Two quotes, from early and later thinking may help you understand how the meanings of 'simile', 'metaphor' and 'analogy' intertwine:
"A simile is also a metaphor; for there is little difference: when the poet says, 'He rushed as a lion,' it is a simile, but 'The lion rushed' [with lion referring to a man] would be a metaphor; since both are brave, he used a metaphor [i.e., a simile] and spoke of Achilles as a lion. The simile is useful also in speech, but only occasionally, for it is poetic. [Similes] should be brought in like metaphors; for they are metaphors, differing in the form of expression."
(Aristotle, Rhetoric, Book Three, Chapter 4. Translated by George A. Kennedy, Aristotle, On Rhetoric: A Theory of Civic Discourse. Oxford University Press, 1991)
....
"Most theorists have thought that metaphor is somehow a matter of bringing out similarities between things or states of affairs. Donald Davidson [above] argues that this 'bringing out' is purely causal, and in no way linguistic; hearing the metaphor just somehow has the effect of making us see a similarity. The Naive Simile Theory goes to the opposite extreme, having it that metaphors simply abbreviate explicit literal comparisons. Both views are easily seen to be inadequate. According to the Figurative Simile Theory, on the other hand, metaphors are short for similes themselves taken figuratively. This view avoids the three most obvious objections to the Naive Simile Theory, but not all the tough ones."

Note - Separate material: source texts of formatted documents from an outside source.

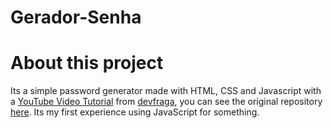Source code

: # Gerador-Senha

# About this project

Its a simple password generator made with HTML, CSS and Javascript with a [YouTube Video Tutorial](https://www.youtube.com/watch?v=i6t2jaRxos4) from [devfraga](https://github.com/devfraga), you can see the original repository [here](https://github.com/devfraga/gerador-senha-youtube). Its my first experience using JavaScript for something.
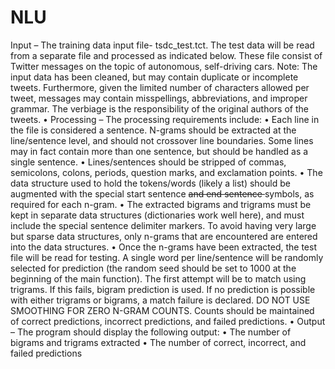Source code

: # NLU

Input – The training data input file- tsdc_test.tct.
The test data will be read from a separate file and processed as indicated below. These file consist of Twitter
messages on the topic of autonomous, self-driving cars. Note: The input data has been cleaned, but may
contain duplicate or incomplete tweets. Furthermore, given the limited number of characters allowed per
tweet, messages may contain misspellings, abbreviations, and improper grammar. The verbiage is the
responsibility of the original authors of the tweets.
• Processing – The processing requirements include:
• Each line in the file is considered a sentence. N-grams should be extracted at the line/sentence level,
and should not crossover line boundaries. Some lines may in fact contain more than one sentence, but
should be handled as a single sentence.
• Lines/sentences should be stripped of commas, semicolons, colons, periods, question marks, and
exclamation points.
• The data structure used to hold the tokens/words (likely a list) should be augmented with the special
start sentence <s> and end sentence </s> symbols, as required for each n-gram.
• The extracted bigrams and trigrams must be kept in separate data structures (dictionaries work well
here), and must include the special sentence delimiter markers. To avoid having very large but sparse
data structures, only n-grams that are encountered are entered into the data structures.
• Once the n-grams have been extracted, the test file will be read for testing. A single word per
line/sentence will be randomly selected for prediction (the random seed should be set to 1000 at the
beginning of the main function). The first attempt will be to match using trigrams. If this fails, bigram
prediction is used. If no prediction is possible with either trigrams or bigrams, a match failure is
declared. DO NOT USE SMOOTHING FOR ZERO N-GRAM COUNTS. Counts should be maintained of
correct predictions, incorrect predictions, and failed predictions.
• Output – The program should display the following output:
• The number of bigrams and trigrams extracted
• The number of correct, incorrect, and failed predictions
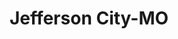---
title: Jefferson City-MO
slug: jefferson-city-mo
f_state:
- cms/state/missouri.md
f_locations:
- cms/payday-loan/a-+-cash-advance-181.md
- cms/payday-loan/advance-america-2873.md
- cms/payday-loan/advance-america-2874.md
- cms/payday-loan/capital-city-cash-llc-6001.md
- cms/payday-loan/car-title-loans-of-america-6044.md
- cms/payday-loan/cash-4-u-6368.md
- cms/payday-loan/check-go-10094.md
- cms/payday-loan/check-into-cash-12857.md
- cms/payday-loan/check-into-cash-12859.md
- cms/payday-loan/check-into-cash-of-missouri-13500.md
- cms/payday-loan/checks-cashed-14577.md
- cms/payday-loan/checks-cashed-14579.md
- cms/payday-loan/express-loans-17165.md
- cms/payday-loan/lendnation-20367.md
- cms/payday-loan/national-cash-advance-22719.md
- cms/payday-loan/qc-financial-services-inc-24820.md
- cms/payday-loan/quik-cash-25512.md
- cms/payday-loan/quik-cash-25515.md
- cms/payday-loan/title-cash-27800.md
- cms/payday-loan/title-cash-of-missouri-27834.md
updated-on: '2024-05-30T13:41:28.615Z'
created-on: '2024-05-30T13:41:28.615Z'
published-on: '2024-05-30T13:54:32.469Z'
f_city: Jefferson City
layout: '[city].html'
tags: city
---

(William G. Lycan, Philosophy of Language: A Contemporary Introduction, 2nd ed. Routledge, 2008)
(Quote reproduced from Glossary of Grammatical and Rhetorical Terms; see especially the section below the heading "Observations on the Differences Between Similes and Metaphors".)
If you put all the foregoing together, you find that the answer to the first question you pose, "how can one turn any analogy into a metaphor?", is that any analogy is already a metaphor, or a simile, depending on how the analogy is expressed. As Aristotle points out, similes are identical to metaphors, differing only in the form of expression. This answer begs your further questions:
Is there anything to bear in mind about turning an analogy into a metaphor, bar grammatical code like making sure it's a complete sentence?
Yes: bear in mind the form of the expression. Use one form, explicit comparison, and your analogy will be a simile. Use another form, implicit comparison, and your analogy will be a metaphor. That's really all there is to it, despite the confusing complexities and mysteries I will later introduce. This answer (to your second question), also bears directly on your third question,
Is there any surefire way to turn an analogy into a metaphor proper? E.g.: a colon, to signal that I am explaining the tenor; or simply writing a simile then omitting the explicit comparison.
As explained, an analogy is already a metaphor, or a simile, depending on the form of the expression. So, your idea that inserting a colon in place of an explicit comparative phrase (for example) might sometimes work, but won't always. Unless you understand what you are doing, and saying, the result of inserting that colon will sometimes be merely a mess. Far better will be to understand the different ways of expressing explicit and implicit comparisons, and of converting one form of expression to another.
Theorists have argued that language, learning, and thinking are essentially metaphorical processes. For a technical analysis of some current thinking on metaphorical processes in language and thought, see Metaphor in language and thought: How do we map the field?, by Gerard Steen (in press).
See "The role of metaphor in learning and knowledge formation" for a summary description of one project focussed on analyzing how metaphorical thinking underlies learning processes. For more detail, see "Cathedrals in the Mind: The Architecture of Metaphor in Understanding Learning" (Chapter from Cybernetics and Systems '86, pp. 285-292, by Kathleen Forsythe). The paper that became the chapter received the American Cybernetic Society award for the best paper of the year (1986). This is the complete abstract:
The pervasiveness of metaphor in our conceptual system suggests a central and basic role in the underlying architecture of thought. Metaphor represents the ability to understand one thing in terms of another as we ascribe an understood pattern to an unknown phenomena and perceive their structural integrity within the environment of our experience. We can then begin to perceive the environment of learning as one in which analogical thinking serves as architecture, analytical thinking serves as engineering and the imagination ensures that the interactions which create life and meaning are always being realized anew. The implications for this approach to applied epistemology provides insight into the design and development of learning systems that support the creative nature of learning.